À côté de cette démocratisation du radicalisme, on observe également sa globalisation. Le radicalisme n’a plus de domicile fixe, il apparaît tout aussi bien dans des pays profondément religieux que dans des pays laïques, dans des sociétés conservatrices traditionnelles, que dans des sociétés progressistes émancipées. C’est ainsi que le radicalisme peut devenir une politique d’État autoritaire, comme en Arabie saoudite, ou rester marginal, comme en France.

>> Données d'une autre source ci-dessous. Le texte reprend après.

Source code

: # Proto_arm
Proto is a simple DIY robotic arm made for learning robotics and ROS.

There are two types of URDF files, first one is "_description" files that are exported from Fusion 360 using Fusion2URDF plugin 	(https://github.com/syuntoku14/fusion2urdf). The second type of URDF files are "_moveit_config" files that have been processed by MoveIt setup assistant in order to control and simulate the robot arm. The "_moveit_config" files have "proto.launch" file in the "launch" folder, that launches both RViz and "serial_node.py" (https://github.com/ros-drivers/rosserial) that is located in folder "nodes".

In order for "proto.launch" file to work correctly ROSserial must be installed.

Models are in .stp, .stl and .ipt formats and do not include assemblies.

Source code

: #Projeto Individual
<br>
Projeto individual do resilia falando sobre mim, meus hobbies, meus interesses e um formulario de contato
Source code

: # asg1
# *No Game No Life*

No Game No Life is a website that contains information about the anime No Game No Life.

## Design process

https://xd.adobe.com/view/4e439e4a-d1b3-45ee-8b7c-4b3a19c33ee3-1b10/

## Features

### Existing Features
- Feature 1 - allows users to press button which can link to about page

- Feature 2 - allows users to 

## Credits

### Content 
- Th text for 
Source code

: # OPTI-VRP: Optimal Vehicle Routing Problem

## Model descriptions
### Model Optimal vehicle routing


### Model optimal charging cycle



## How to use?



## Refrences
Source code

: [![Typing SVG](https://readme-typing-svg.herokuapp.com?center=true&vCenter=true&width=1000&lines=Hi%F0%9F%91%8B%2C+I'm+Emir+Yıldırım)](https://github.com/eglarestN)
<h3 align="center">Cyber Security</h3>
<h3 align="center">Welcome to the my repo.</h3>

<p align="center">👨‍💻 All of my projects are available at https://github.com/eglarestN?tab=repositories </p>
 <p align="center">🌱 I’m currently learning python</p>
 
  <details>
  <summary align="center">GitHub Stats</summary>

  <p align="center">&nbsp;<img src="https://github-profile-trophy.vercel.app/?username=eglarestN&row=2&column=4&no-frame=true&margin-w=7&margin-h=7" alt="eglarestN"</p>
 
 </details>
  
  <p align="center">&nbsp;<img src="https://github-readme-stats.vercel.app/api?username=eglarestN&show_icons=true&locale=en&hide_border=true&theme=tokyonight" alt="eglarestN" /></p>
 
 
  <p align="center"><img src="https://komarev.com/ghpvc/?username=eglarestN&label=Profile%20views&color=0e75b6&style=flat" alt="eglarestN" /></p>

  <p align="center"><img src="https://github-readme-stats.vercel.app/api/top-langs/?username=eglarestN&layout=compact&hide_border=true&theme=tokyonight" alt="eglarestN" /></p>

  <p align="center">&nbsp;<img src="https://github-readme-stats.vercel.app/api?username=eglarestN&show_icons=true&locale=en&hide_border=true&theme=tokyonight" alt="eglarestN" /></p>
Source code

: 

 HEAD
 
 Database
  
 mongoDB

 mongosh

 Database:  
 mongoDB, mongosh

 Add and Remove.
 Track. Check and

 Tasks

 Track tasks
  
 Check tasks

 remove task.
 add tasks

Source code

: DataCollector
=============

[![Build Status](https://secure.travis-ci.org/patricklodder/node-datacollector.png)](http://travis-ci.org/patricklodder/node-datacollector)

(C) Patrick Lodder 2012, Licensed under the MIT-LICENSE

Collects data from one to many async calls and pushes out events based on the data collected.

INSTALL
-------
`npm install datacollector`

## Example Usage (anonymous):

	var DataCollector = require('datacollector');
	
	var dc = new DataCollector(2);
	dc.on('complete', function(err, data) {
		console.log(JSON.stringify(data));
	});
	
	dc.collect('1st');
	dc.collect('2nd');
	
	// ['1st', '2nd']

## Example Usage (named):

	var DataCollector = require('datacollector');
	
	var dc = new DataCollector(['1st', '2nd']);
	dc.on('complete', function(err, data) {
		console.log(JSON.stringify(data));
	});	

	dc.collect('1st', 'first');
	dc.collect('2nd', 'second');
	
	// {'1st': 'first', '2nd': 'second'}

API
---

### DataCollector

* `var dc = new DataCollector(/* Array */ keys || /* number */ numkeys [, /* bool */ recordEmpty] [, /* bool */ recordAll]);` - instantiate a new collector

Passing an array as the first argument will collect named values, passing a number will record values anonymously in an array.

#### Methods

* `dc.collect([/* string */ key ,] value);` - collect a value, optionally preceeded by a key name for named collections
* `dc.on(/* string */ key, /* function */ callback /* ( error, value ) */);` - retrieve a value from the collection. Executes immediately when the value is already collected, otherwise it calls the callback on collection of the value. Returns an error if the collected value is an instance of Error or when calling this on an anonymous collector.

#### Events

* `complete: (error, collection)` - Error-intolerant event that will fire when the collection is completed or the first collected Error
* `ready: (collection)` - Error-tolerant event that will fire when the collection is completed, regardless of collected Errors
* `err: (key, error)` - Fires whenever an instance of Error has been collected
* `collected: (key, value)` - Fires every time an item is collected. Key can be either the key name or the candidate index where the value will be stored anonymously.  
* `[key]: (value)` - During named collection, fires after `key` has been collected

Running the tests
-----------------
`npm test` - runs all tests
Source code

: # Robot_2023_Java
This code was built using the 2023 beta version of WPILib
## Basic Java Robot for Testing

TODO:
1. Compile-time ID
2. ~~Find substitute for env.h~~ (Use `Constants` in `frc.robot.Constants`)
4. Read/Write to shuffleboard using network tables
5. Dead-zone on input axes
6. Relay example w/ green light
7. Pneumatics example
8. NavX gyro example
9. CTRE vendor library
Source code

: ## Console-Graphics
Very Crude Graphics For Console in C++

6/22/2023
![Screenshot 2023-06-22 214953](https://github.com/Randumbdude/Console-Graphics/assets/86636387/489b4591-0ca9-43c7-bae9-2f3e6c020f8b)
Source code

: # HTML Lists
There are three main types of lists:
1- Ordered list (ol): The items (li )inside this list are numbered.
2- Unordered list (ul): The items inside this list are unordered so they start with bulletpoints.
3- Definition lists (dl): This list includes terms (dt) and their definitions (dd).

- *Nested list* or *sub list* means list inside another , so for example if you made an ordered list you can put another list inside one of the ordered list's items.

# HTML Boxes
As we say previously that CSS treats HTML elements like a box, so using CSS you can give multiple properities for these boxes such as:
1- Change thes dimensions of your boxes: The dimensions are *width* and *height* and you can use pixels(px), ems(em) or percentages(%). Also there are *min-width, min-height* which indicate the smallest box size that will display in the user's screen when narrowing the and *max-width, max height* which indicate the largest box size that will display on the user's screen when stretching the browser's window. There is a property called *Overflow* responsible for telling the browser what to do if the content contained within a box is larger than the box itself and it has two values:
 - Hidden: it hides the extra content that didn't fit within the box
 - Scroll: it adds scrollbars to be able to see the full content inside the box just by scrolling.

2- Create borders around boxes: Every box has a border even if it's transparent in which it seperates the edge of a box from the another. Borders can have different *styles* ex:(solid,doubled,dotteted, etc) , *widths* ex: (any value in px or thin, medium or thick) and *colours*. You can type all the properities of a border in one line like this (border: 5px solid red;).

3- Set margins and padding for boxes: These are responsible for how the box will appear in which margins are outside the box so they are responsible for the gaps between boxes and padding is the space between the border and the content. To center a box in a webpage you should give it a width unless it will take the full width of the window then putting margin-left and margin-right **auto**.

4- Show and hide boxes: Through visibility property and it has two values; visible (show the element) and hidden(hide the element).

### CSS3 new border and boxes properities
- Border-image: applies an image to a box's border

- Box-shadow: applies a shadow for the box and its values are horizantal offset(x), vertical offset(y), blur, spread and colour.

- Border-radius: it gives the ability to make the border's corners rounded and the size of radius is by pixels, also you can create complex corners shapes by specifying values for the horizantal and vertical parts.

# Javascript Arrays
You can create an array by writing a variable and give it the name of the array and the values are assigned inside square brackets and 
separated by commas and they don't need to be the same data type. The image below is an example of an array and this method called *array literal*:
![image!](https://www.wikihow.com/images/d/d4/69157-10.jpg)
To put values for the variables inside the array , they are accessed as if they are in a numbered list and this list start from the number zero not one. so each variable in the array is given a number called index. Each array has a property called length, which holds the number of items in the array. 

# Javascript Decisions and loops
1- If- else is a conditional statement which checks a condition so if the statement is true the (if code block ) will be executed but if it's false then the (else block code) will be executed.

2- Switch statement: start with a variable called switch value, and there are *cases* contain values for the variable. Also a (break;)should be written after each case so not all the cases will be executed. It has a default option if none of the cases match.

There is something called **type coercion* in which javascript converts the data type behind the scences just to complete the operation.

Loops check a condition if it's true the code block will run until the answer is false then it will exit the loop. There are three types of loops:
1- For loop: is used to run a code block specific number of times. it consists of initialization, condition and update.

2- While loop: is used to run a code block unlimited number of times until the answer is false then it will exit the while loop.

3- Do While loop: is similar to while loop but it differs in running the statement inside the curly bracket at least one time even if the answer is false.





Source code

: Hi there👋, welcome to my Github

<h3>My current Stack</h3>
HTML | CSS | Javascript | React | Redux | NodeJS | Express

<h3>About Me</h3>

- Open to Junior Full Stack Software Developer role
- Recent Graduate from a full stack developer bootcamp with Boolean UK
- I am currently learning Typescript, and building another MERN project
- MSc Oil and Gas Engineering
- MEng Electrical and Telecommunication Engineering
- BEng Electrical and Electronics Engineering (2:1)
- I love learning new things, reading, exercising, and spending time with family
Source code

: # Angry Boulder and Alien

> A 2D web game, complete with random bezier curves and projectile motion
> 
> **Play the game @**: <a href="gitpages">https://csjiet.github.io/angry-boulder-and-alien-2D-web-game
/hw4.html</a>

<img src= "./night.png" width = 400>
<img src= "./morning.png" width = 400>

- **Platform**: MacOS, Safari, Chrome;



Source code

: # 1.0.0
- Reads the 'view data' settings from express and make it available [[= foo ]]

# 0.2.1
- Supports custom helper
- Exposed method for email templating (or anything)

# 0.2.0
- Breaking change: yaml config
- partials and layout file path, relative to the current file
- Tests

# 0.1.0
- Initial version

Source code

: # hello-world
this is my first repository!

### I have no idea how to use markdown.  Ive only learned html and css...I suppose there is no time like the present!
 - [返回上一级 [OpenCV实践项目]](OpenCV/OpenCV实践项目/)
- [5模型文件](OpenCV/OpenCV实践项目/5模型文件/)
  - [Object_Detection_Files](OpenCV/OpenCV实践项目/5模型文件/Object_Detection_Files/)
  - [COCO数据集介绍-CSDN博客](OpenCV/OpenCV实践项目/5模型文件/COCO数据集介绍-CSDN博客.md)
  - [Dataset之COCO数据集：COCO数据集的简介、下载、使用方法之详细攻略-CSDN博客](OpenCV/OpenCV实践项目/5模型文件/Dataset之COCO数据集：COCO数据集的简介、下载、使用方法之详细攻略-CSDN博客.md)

Le comble de la globalisation est que chacun peut devenir une victime de la radicalisation ou, pire, d’une de ses expressions extrêmes, le terrorisme, qu’il vive à Paris, à Tel Aviv, à Londres ou à Bagdad. Au niveau épistémique, cela signifie qu’il n’y a pas de société type engendrant le radicalisme religieux. Ni l’acceptation d’une religion officielle, ni l’acceptation du pluralisme multiculturel ne sont a priori des cadres capables de s’en protéger.

Fragile armistice
Enfin, le radicalisme incarne la fin du rêve démocratique de consensus et la déception concernant le pouvoir de la démocratie à construire des communautés. Karl Popper définissait la démocratie comme l’armistice des conceptions fondamentalistes. Un armistice possible et nécessaire, selon le penseur politique, à cause du caractère non manifeste de la vérité : personne ne peut prouver aux autres qu’il a accès à la vérité, même si chacun est en droit de le croire. Toutefois l’armistice n’est pas la paix. Son équilibre fragile peut toujours être remis en cause par une forme de radicalisme.

[1] Elie Halévy, La formation du radicalisme philosophique. L’évolution de la doctrine utilitaire, Paris, Felix Alcan 1901, p. 206.
[2] Oren Yiftachel, Batya Roded, « Abraham's Urban footsteps : political geography and religious radicalism in Israel/Palestine », in The fundamentalist city. Religiosity and the remaking of urban space, Nezar Alsayyad, Mejgan Massoumi, Roudlegde 2010, p. 179.